**Exercise directions**
Search the entries below for the word "state" and copy every line where it appears.

START Data to use

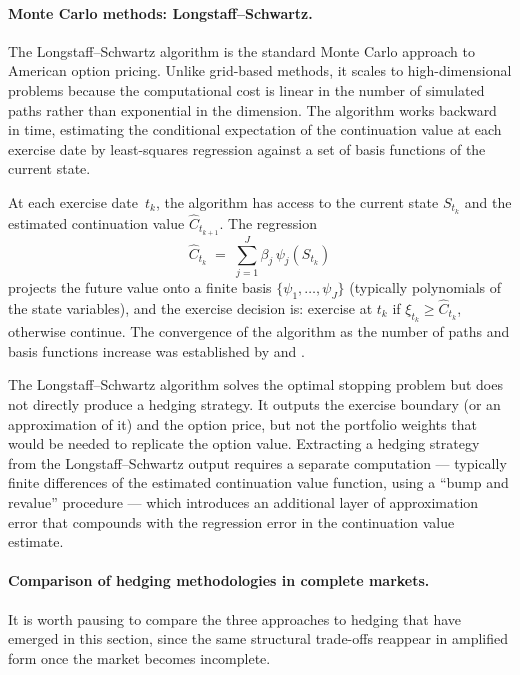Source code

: \paragraph{Monte Carlo methods: Longstaff--Schwartz.}
The Longstaff--Schwartz algorithm \citep{LongstaffSchwartz2001} is the
standard Monte Carlo approach to American option pricing.  Unlike
grid-based methods, it scales to high-dimensional problems because the
computational cost is linear in the number of simulated paths rather than
exponential in the dimension.  The algorithm works backward in time,
estimating the conditional expectation of the continuation value at each
exercise date by least-squares regression against a set of basis functions
of the current state.

At each exercise date~$t_k$, the algorithm has access to the current
state $S_{t_k}$ and the estimated continuation value
$\hat{C}_{t_{k+1}}$.  The regression
\begin{equation}
\label{eq:LS_regression}
\hat{C}_{t_k}
\;=\; \sum_{j=1}^{J} \beta_j \, \psi_j(S_{t_k})
\end{equation}
projects the future value onto a finite basis
$\{\psi_1, \ldots, \psi_J\}$ (typically polynomials of the state
variables), and the exercise decision is: exercise at $t_k$ if
$\xi_{t_k} \ge \hat{C}_{t_k}$, otherwise continue.  The convergence of
the algorithm as the number of paths and basis functions increase was
established by \citet{TsitsiklisVanRoy2001} and
\citet{ClementLamberton2002}.

The Longstaff--Schwartz algorithm solves the optimal stopping problem but
does not directly produce a hedging strategy.  It outputs the exercise
boundary (or an approximation of it) and the option price, but not the
portfolio weights that would be needed to replicate the option value.
Extracting a hedging strategy from the Longstaff--Schwartz output
requires a separate computation --- typically finite differences of the
estimated continuation value function, using a ``bump and revalue''
procedure --- which introduces an additional layer of approximation
error that compounds with the regression error in the continuation value
estimate.

\paragraph{Comparison of hedging methodologies in complete markets.}
It is worth pausing to compare the three approaches to hedging that have
emerged in this section, since the same structural trade-offs reappear in
amplified form once the market becomes incomplete.

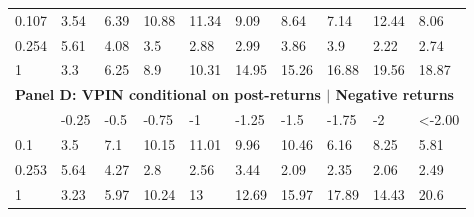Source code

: \begin{table}[H]
\begin{tabular}{p{1.2cm}p{1.2cm}p{1.2cm}p{1.2cm}p{1.2cm}p{1.2cm}p{1.2cm}p{1.2cm}p{1.2cm}p{1.2cm}}
0.107&3.54&6.39&10.88&11.34&9.09&8.64&7.14&12.44&8.06\\
0.254&5.61&4.08&3.5&2.88&2.99&3.86&3.9&2.22&2.74\\
1&3.3&6.25&8.9&10.31&14.95&15.26&16.88&19.56&18.87\\
\midrule
\multicolumn{10}{p{14cm}}{\textbf{Panel D: VPIN conditional on post-returns $\vert$ Negative returns}}\\
\midrule
&  -0.25&  -0.5&  -0.75&  -1&  -1.25&  -1.5&  -1.75&  -2&  <-2.00\\
0.1&3.5&7.1&10.15&11.01&9.96&10.46&6.16&8.25&5.81\\
0.253&5.64&4.27&2.8&2.56&3.44&2.09&2.35&2.06&2.49\\
1&3.23&5.97&10.24&13&12.69&15.97&17.89&14.43&20.6\\
\bottomrule
\end{tabular}
\end{table}

\newpage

END Data to use

**Solution to this exercise**
of the current state.
state $S_{t_k}$ and the estimated continuation value
$\{\psi_1, \ldots, \psi_J\}$ (typically polynomials of the state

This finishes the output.